Please copy each line of the records below that includes the word "Custom".

__Data extract__.
○ ○ ○

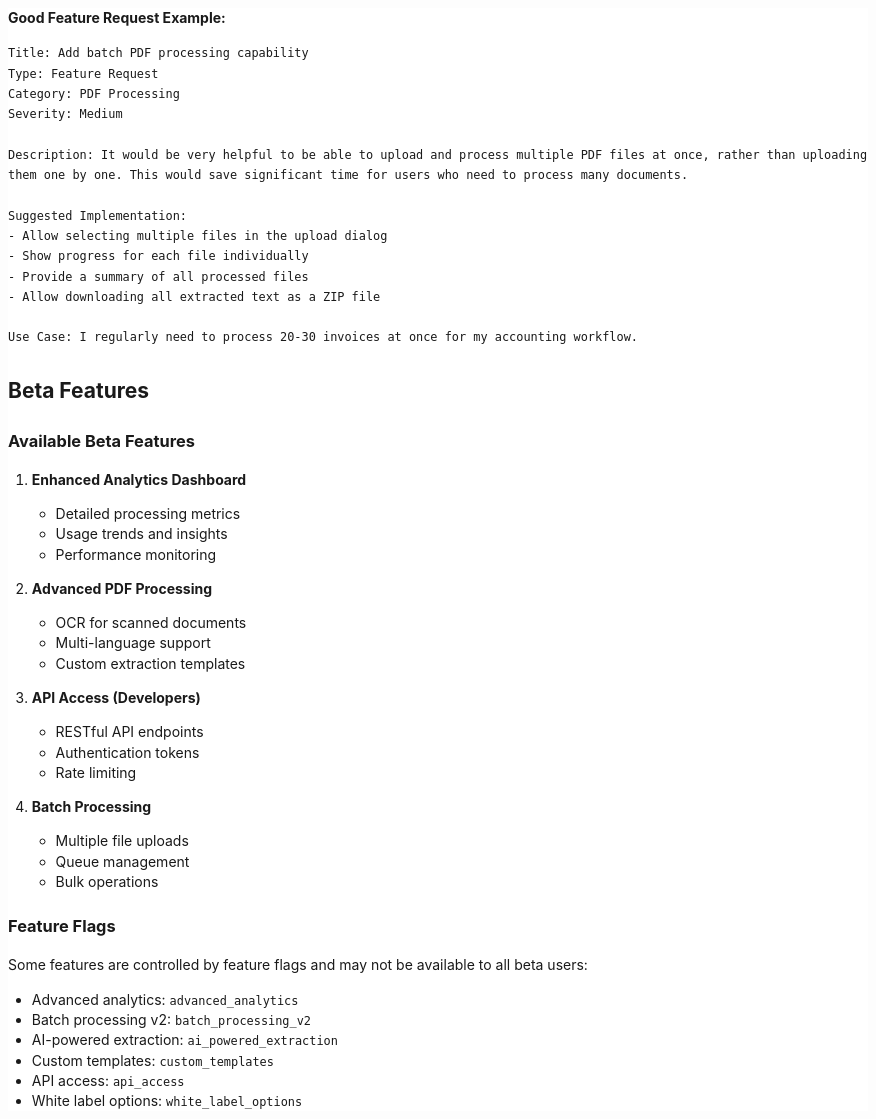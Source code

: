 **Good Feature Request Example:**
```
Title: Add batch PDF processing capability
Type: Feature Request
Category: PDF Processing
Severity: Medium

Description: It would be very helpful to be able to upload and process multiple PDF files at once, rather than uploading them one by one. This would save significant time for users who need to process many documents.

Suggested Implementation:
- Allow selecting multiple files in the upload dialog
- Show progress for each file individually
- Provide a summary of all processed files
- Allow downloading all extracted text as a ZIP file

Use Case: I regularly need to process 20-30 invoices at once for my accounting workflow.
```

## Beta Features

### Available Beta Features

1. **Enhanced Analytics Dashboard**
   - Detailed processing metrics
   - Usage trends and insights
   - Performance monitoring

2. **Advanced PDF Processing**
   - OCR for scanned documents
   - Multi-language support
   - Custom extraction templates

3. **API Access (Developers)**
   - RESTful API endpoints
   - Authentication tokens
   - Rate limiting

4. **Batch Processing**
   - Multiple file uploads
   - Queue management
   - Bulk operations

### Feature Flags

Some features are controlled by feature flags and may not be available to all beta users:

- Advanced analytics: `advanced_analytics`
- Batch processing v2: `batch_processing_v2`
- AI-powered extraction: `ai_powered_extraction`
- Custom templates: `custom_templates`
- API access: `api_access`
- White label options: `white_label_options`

○ ○ ○

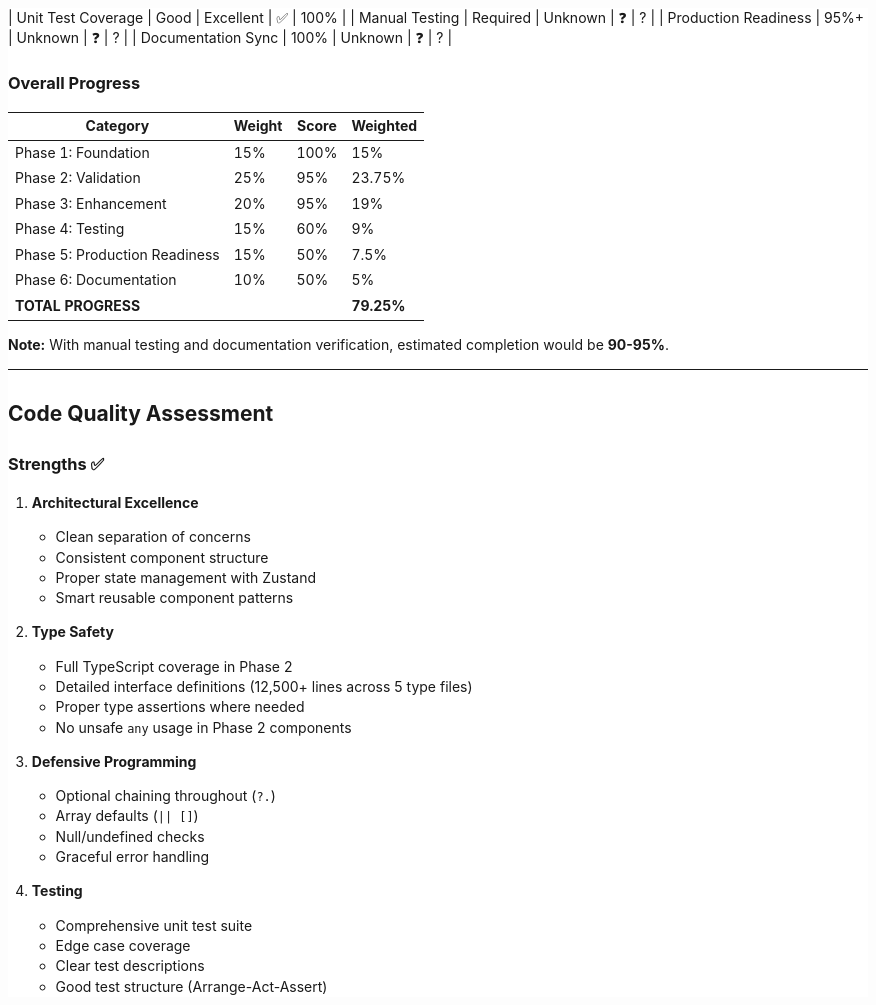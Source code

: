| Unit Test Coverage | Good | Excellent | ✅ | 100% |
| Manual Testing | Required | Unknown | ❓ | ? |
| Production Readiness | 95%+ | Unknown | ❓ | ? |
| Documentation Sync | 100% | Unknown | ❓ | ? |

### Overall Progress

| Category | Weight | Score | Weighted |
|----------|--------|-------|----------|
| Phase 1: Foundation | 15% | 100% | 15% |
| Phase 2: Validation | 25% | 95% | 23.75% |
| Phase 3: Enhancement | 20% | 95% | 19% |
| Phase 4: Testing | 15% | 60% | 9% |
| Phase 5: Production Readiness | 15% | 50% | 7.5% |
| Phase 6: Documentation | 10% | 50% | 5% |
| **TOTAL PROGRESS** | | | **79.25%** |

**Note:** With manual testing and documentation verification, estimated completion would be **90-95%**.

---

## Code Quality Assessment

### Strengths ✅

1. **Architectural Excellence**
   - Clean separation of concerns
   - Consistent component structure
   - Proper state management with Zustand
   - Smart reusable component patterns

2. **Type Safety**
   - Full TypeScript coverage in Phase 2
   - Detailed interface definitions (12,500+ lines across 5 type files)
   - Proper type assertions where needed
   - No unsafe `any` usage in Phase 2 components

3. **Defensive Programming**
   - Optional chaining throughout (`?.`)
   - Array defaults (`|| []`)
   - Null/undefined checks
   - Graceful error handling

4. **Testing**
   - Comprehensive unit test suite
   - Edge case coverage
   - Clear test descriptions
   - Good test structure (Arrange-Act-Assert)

○ ○ ○

__Output below__.
   - Custom extraction templates
- Custom templates: `custom_templates`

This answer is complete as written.